___ INFORMATION

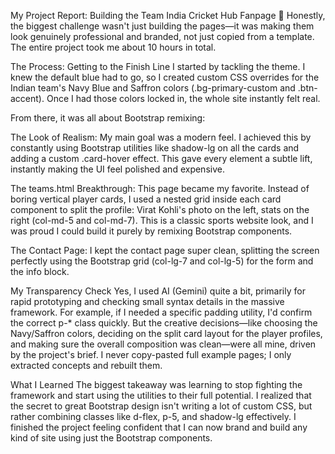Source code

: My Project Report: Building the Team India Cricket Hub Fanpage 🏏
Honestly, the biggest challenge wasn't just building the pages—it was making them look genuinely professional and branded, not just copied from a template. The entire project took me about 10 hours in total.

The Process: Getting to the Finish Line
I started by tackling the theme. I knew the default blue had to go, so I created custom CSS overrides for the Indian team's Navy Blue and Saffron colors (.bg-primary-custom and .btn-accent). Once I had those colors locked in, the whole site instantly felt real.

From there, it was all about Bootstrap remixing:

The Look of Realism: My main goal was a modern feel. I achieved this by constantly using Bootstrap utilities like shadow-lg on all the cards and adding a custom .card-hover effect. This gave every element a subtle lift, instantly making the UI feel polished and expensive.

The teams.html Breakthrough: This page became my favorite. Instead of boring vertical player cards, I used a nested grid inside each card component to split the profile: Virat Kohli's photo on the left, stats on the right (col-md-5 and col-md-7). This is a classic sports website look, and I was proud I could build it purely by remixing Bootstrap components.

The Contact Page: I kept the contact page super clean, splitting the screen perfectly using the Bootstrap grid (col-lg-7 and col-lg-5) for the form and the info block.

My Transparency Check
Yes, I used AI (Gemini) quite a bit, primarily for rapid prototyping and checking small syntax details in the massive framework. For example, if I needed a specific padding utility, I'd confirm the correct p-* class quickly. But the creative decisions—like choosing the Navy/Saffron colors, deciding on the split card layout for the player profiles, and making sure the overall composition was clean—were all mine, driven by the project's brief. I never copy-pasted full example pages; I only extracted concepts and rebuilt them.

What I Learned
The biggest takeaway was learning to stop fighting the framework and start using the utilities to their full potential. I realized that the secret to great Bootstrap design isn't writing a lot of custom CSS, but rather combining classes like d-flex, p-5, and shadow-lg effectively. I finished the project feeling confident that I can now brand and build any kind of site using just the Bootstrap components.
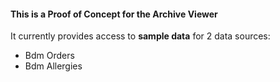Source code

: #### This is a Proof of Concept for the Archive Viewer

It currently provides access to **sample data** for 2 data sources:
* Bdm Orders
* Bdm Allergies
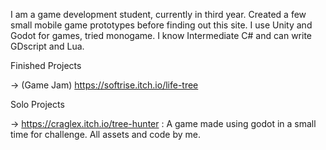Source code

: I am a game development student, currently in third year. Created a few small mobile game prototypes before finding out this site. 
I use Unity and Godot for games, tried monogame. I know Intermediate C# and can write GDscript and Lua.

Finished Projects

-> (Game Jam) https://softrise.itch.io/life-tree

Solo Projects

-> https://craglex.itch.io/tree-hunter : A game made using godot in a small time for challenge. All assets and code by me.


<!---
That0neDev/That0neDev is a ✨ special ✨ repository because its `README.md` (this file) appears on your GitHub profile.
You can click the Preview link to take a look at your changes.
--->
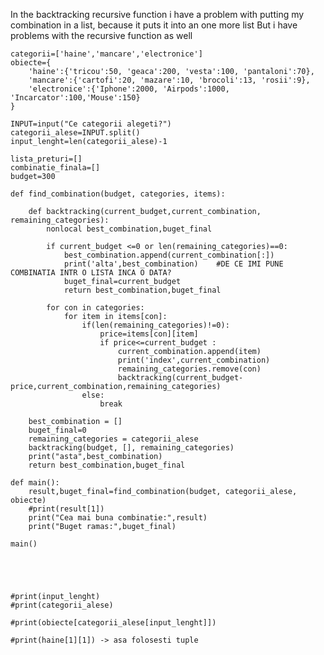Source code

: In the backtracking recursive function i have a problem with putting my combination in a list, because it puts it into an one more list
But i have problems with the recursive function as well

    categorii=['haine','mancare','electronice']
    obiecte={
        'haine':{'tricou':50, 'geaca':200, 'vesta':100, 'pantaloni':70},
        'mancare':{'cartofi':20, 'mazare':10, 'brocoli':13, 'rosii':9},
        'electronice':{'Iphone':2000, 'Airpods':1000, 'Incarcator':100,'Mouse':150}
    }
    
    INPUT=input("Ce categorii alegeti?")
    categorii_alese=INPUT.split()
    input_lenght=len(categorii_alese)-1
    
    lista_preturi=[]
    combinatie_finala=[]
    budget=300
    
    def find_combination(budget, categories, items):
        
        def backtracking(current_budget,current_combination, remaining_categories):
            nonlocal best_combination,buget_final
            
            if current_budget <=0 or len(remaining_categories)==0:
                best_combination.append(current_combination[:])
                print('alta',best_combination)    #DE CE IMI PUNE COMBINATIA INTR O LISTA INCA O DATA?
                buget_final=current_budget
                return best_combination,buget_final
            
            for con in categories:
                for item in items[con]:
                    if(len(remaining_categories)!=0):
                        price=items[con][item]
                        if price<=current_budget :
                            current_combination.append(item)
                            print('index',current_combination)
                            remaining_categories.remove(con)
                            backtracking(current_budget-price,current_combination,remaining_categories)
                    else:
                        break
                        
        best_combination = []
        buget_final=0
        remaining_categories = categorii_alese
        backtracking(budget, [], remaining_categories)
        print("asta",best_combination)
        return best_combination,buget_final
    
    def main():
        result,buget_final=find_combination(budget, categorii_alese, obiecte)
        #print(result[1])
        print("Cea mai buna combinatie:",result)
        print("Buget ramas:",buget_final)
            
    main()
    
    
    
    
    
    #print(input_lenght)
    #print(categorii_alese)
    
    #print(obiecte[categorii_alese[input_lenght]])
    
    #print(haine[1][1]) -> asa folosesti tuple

______
___ INFORMATION

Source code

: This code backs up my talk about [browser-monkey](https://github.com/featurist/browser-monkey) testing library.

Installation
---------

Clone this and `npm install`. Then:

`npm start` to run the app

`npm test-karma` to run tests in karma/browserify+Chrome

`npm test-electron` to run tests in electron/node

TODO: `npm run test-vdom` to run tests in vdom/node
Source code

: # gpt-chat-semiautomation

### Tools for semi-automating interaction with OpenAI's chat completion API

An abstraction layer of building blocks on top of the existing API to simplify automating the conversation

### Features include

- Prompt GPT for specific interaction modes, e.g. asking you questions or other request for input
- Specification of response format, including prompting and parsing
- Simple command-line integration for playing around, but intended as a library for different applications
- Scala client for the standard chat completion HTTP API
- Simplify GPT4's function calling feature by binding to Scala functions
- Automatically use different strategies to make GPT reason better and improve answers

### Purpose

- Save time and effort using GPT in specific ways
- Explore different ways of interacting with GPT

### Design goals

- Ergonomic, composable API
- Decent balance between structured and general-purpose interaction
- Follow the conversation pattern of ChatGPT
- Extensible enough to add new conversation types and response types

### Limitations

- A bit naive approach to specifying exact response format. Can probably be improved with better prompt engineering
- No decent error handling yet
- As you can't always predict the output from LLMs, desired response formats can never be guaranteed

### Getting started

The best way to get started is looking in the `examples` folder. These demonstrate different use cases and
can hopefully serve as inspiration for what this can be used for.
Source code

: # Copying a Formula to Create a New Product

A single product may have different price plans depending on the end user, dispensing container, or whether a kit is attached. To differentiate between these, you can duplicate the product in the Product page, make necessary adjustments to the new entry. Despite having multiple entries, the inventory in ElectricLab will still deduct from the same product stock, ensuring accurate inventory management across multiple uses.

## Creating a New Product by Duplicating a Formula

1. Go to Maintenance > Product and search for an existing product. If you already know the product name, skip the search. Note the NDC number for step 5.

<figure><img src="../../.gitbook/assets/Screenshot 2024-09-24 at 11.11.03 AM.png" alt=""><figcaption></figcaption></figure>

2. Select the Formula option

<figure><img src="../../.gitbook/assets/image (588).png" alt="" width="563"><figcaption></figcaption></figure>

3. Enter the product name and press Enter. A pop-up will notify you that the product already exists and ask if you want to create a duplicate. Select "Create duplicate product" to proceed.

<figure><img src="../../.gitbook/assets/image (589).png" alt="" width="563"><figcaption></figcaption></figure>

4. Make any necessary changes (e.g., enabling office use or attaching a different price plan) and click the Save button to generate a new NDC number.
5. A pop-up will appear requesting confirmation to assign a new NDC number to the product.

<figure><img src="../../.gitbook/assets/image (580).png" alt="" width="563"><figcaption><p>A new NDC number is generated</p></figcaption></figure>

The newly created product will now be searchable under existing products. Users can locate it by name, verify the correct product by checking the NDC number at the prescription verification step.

______

- **WHAT THE TASK REQUIRES**
Could you write out, exactly as they stand, only the lines above that begin at the line with "out this site." and stop after the line with "Finished Projects"?

- **EXERCISE RESPONSE**
: I am a game development student, currently in third year. Created a few small mobile game prototypes before finding out this site. 
I use Unity and Godot for games, tried monogame. I know Intermediate C# and can write GDscript and Lua.

Finished Projects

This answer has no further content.